[Opening Records provided section]

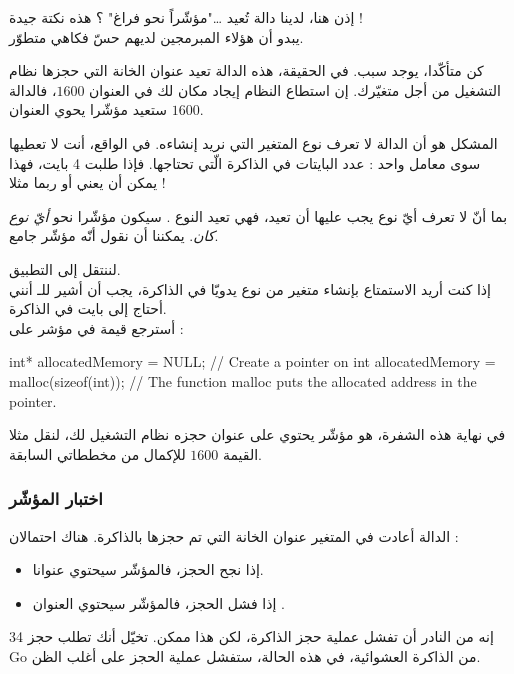 إذن هنا، لدينا دالة تُعيد \dots "مؤشّراً نحو فراغ" ؟ هذه نكتة جيدة !\\
يبدو أن هؤلاء المبرمجين لديهم حسّ فكاهي متطوّر.

كن متأكّدا، يوجد سبب. في الحقيقة، هذه الدالة تعيد عنوان الخانة التي حجزها نظام التشغيل من أجل متغيّرك. إن استطاع النظام إيجاد مكان لك في العنوان
$1600$،
فالدالة ستعيد مؤشّرا يحوي العنوان
$1600$.

المشكل هو أن الدالة
لا تعرف نوع المتغير التي نريد إنشاءه. في الواقع، أنت لا تعطيها سوى معامل واحد : عدد البايتات في الذاكرة الّتي تحتاجها. فإذا طلبت 4 بايت، فهذا يمكن أن يعني
أو ربما
مثلا !

بما أنّ
لا تعرف أيّ نوع يجب عليها أن تعيد، فهي تعيد النوع
.
سيكون مؤشّرا نحو
\textit{أيّ نوع كان}.
يمكننا أن نقول أنّه مؤشّر جامع.

لننتقل إلى التطبيق.\\
إذا كنت أريد الاستمتاع بإنشاء متغير من نوع
يدويّا في الذاكرة، يجب أن أشير للـ
أنني أحتاج إلى
بايت في الذاكرة.\\
أسترجع قيمة
في مؤشر على
 :

\begin{Csource}
int* allocatedMemory = NULL; // Create a pointer on int
allocatedMemory = malloc(sizeof(int)); // The function malloc puts the allocated address in the pointer.
\end{Csource}

في نهاية هذه الشفرة،
هو مؤشّر يحتوي على عنوان حجزه نظام التشغيل لك، لنقل مثلا القيمة
$1600$
للإكمال من مخططاتي السابقة.

\subsubsection{اختبار المؤشّر}
الدالة
أعادت في المتغير
عنوان الخانة التي تم حجزها بالذاكرة. هناك احتمالان :
\begin{itemize}
  \item إذا نجح الحجز، فالمؤشّر سيحتوي عنوانا.
  \item إذا فشل الحجز، فالمؤشّر سيحتوي العنوان
.
\end{itemize}

إنه من النادر أن تفشل عملية حجز الذاكرة، لكن هذا ممكن. تخيّل أنك تطلب حجز
\textenglish{34 Go}
من الذاكرة العشوائية، في هذه الحالة، ستفشل عملية الحجز على أغلب الظن.

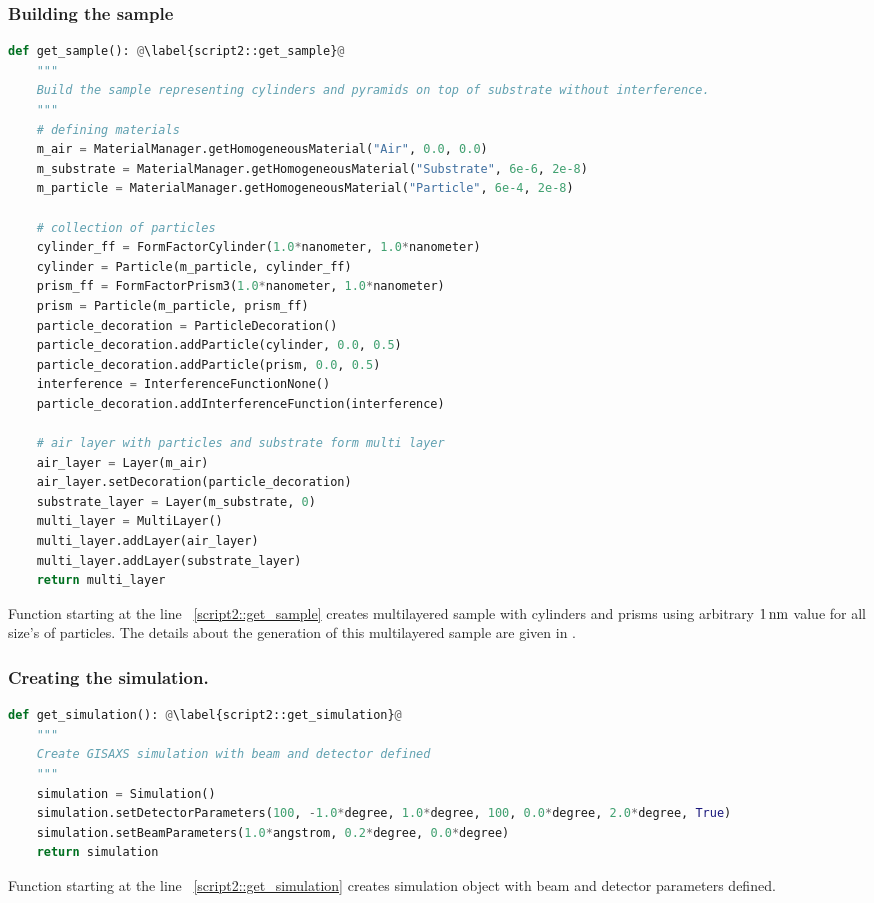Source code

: \subsubsection*{Building the sample}
\begin{lstlisting}[language=python, style=eclipseboxed, firstnumber=5]
def get_sample(): @\label{script2::get_sample}@
    """
    Build the sample representing cylinders and pyramids on top of substrate without interference.
    """
    # defining materials
    m_air = MaterialManager.getHomogeneousMaterial("Air", 0.0, 0.0)
    m_substrate = MaterialManager.getHomogeneousMaterial("Substrate", 6e-6, 2e-8)
    m_particle = MaterialManager.getHomogeneousMaterial("Particle", 6e-4, 2e-8)

    # collection of particles
    cylinder_ff = FormFactorCylinder(1.0*nanometer, 1.0*nanometer)
    cylinder = Particle(m_particle, cylinder_ff)
    prism_ff = FormFactorPrism3(1.0*nanometer, 1.0*nanometer)
    prism = Particle(m_particle, prism_ff)
    particle_decoration = ParticleDecoration()
    particle_decoration.addParticle(cylinder, 0.0, 0.5)
    particle_decoration.addParticle(prism, 0.0, 0.5)
    interference = InterferenceFunctionNone()
    particle_decoration.addInterferenceFunction(interference)

    # air layer with particles and substrate form multi layer
    air_layer = Layer(m_air)
    air_layer.setDecoration(particle_decoration)
    substrate_layer = Layer(m_substrate, 0)
    multi_layer = MultiLayer()
    multi_layer.addLayer(air_layer)
    multi_layer.addLayer(substrate_layer)
    return multi_layer
\end{lstlisting}
Function starting at the line ~\ref{script2::get_sample} creates multilayered sample
with cylinders and prisms using arbitrary $1\,{\rm nm}$ value for all size's of particles.
The details about the generation of this multilayered sample are given in .


\subsubsection*{Creating the simulation.}
\begin{lstlisting}[language=python, style=eclipseboxed, firstnumber=35]
def get_simulation(): @\label{script2::get_simulation}@
    """
    Create GISAXS simulation with beam and detector defined
    """
    simulation = Simulation()
    simulation.setDetectorParameters(100, -1.0*degree, 1.0*degree, 100, 0.0*degree, 2.0*degree, True)
    simulation.setBeamParameters(1.0*angstrom, 0.2*degree, 0.0*degree)
    return simulation
\end{lstlisting}
Function starting at the line ~\ref{script2::get_simulation} creates
simulation object with beam and detector parameters defined.



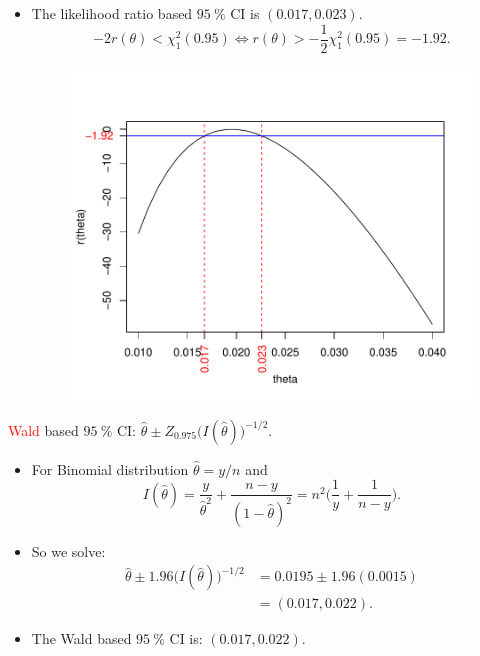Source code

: \documentclass[oneside]{book}\usepackage[]{graphicx}\usepackage[svgnames]{xcolor}
\newenvironment{knitrout}{}{} %
\begin{document}
\begin{itemize}
\begin{knitrout}
\end{knitrout}
      \item The likelihood ratio based $ \qty{95}{\percent} $ CI is $(0.017, 0.023)$.
            \[ -2r(\theta)<\chi^2_1(0.95)\iff r(\theta)>-\frac{1}{2} \chi^2_1(0.95)=-1.92. \]
            \begin{figure}[!htbp]
                  \centering
                  \includegraphics{figures/1bLR.pdf}
            \end{figure}
\end{itemize}
\textcolor{Red}{Wald} based $ \qty{95}{\percent} $ CI: $ \hat{\theta}\pm Z_{0.975}\bigl(I(\hat{\theta})\bigr)^{-1/2} $.
\begin{itemize}
      \item For Binomial distribution $ \hat{\theta}=y/n $ and
            \[ I(\hat{\theta})=\frac{y}{\hat{\theta}^2}+\frac{n-y}{(1-\hat{\theta})^2}=n^2\biggl(\frac{1}{y} +\frac{1}{n-y}\biggr).   \]
      \item So we solve:
            \begin{align*}
                  \hat{\theta}\pm 1.96\bigl(I(\hat{\theta})\bigr)^{-1/2}
                   & =0.0195 \pm 1.96(0.0015) \\
                   & =(0.017, 0.022).
            \end{align*}
      \item The Wald based $ \qty{95}{\percent} $ CI is: $ (0.017, 0.022) $.
\end{itemize}
\end{document}
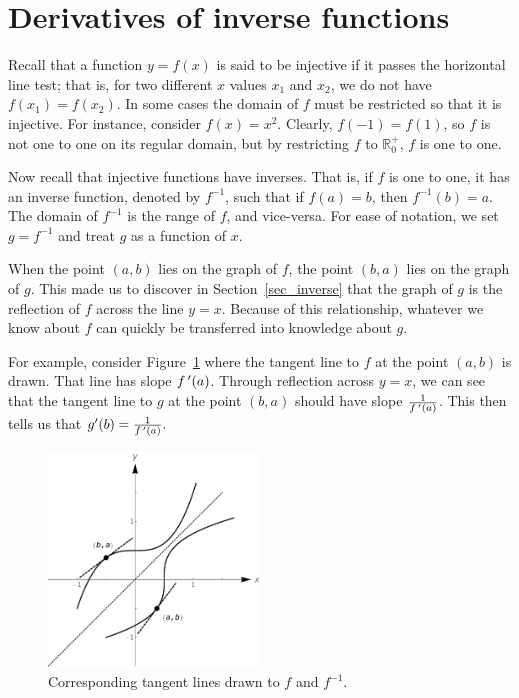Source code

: \section{Derivatives of inverse functions}\label{sec:deriv_inverse_function}

Recall that a function $y=f(x)$ is said to be injective if it passes the horizontal line test; that is, for two different $x$ values $x_1$ and $x_2$, we do not have $f(x_1)=f(x_2)$. In some cases the domain of $f$ must be restricted so that it is injective. For instance, consider $f(x)=x^2$. Clearly, $f(-1)= f(1)$, so $f$ is not one to one on its regular domain, but by restricting $f$ to $\mathbb{R}^+_0$, $f$ is one to one.

Now recall that injective functions have inverses. That is, if $f$ is one to one, it has an inverse function, denoted by $f^{-1}$, such that if $f(a)=b$, then $f^{-1}(b) = a$. The domain of $f^{-1}$ is the range of $f$, and vice-versa. For ease of notation, we set $g=f^{-1}$ and treat $g$ as a function of $x$.

When the point $(a,b)$ lies on the graph of $f$, the point $(b,a)$ lies on the graph of $g$. This made us to discover in Section~\ref{sec_inverse} that the graph of $g$ is the reflection of $f$ across the line $y=x$. Because of this relationship, whatever we know about $f$ can quickly be transferred into knowledge about $g$.

For example, consider Figure~\ref{fig_diff_10} where the tangent line to $f$ at the point $(a,b)$ is drawn. That line has slope $f\,'(a)$. Through reflection across $y=x$, we can see that the tangent line to $g$ at the point $(b,a)$ should have slope $\frac{1}{f\,'(a)}$. This then tells us that $ g'(b) = \frac{1}{f\,'(a)}.$


\begin{figure}
	\begin{center}
			\includegraphics[width=0.5\textwidth]{fig_diff_10}
	\caption{Corresponding tangent lines drawn to $f$ and $f^{-1}$.}
	\label{fig_diff_10}
	\end{center}
\end{figure}

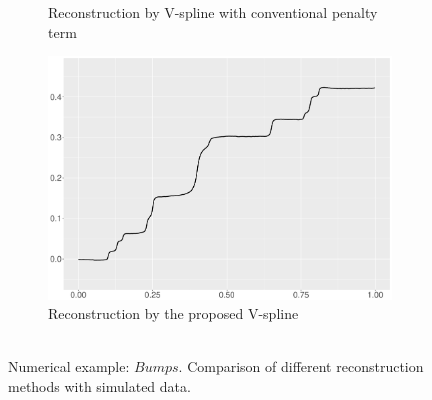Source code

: \begin{figure}
\begin{subfigure}{0.45\textwidth}
    \caption{Reconstruction by V-spline with conventional penalty term}
    \end{subfigure}
    \begin{subfigure}{0.45\textwidth}
    \centering
    \includegraphics[width=\linewidth,height=0.45\textwidth]{Chapters/02TractorSplineTheory/plot/ggplot/ggBumpsTractor.pdf}
    \caption{Reconstruction by the proposed V-spline \\\mbox{  } }
    \end{subfigure}
\caption{Numerical example: $\textit{Bumps}$. Comparison of different reconstruction methods with simulated data.}\label{num2}
 \end{figure}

[Closing Records provided section]

▶ **Requirement**: If a line of the entries contains the string "cylinders", it counts; report how many such lines there are, as a bare number.

▶ **Answer to the exercise**: 2